Ever since NASA’s Dawn spacecraft arrived at the dwarf planet Ceres in March 2015, scientists have been arguing over more than 130 curiously bright spots Dawn spied on the surface of the coal-dark world. Most are found in craters—including the biggest and brightest spots, which lie within Occator, a 90-kilometer-wide crater estimated to be relatively youthful at less than 80 million years old.
Are these spots the uncovered surface of a buried layer of ice or perhaps erupting geysers or cryovolcanoes or the shattered remains of space rocks striking Ceres—or something else entirely? Researchers’ best guesses remained in flux for months, changing with each new set of ever-sharper images Dawn delivered as it slowly spiraled down closer to the dwarf planet’s surface.
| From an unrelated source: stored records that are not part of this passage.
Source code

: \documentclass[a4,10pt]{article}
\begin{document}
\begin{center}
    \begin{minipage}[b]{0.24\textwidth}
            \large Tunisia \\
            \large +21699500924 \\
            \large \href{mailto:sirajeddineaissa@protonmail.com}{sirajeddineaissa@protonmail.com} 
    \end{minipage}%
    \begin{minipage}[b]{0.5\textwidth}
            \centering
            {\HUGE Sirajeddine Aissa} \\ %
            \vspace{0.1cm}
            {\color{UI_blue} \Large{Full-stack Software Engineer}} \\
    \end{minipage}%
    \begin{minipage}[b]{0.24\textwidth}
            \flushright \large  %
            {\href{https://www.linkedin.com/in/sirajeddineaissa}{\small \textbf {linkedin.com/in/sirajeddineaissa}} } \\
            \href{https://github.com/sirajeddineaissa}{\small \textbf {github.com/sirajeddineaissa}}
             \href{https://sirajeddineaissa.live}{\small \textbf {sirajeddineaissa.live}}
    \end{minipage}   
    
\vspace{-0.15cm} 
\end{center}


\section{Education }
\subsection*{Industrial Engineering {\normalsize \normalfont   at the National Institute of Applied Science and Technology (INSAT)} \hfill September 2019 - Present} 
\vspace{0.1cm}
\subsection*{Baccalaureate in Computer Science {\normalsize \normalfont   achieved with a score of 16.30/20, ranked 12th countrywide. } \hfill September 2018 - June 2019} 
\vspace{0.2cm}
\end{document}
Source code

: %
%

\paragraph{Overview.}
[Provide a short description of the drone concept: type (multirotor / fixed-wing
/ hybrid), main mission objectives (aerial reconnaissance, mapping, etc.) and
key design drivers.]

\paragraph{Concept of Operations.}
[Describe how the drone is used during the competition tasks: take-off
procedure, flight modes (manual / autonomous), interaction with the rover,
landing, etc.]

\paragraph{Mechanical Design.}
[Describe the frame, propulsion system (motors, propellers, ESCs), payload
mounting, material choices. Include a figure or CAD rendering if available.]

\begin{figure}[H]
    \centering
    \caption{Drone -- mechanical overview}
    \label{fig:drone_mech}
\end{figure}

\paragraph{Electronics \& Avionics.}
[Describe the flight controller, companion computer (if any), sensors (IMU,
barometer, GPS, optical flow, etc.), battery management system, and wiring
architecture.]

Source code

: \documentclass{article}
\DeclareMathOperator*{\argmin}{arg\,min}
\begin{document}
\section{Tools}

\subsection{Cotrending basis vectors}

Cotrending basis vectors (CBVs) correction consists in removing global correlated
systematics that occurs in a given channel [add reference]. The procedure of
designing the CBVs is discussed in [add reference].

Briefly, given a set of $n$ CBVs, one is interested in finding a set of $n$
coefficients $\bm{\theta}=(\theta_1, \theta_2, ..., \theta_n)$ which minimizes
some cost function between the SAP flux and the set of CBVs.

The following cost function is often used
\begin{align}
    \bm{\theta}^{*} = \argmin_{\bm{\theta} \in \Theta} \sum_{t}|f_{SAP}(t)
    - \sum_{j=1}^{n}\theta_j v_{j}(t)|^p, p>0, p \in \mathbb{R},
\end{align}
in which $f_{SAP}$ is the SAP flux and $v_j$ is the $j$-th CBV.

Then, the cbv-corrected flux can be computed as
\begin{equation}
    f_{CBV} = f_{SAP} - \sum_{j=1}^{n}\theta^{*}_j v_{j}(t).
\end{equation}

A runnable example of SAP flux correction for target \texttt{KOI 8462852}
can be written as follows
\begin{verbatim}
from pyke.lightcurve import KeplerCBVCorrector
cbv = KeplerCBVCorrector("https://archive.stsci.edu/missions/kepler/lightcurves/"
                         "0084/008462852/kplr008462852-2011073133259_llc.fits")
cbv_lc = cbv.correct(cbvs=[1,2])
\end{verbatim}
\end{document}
Late last year Dawn’s scientists used tentative spectroscopic measurements to finally zero in on shiny, ice-suffused deposits of magnesium sulfate salts as the most probable explanation for Occator’s bright spots. Sunlight striking the deposits could boost their brightness by covering them with layers of haze produced from the vaporized ice. But these conclusions remained tentative, contingent on Dawn gathering more definitive data.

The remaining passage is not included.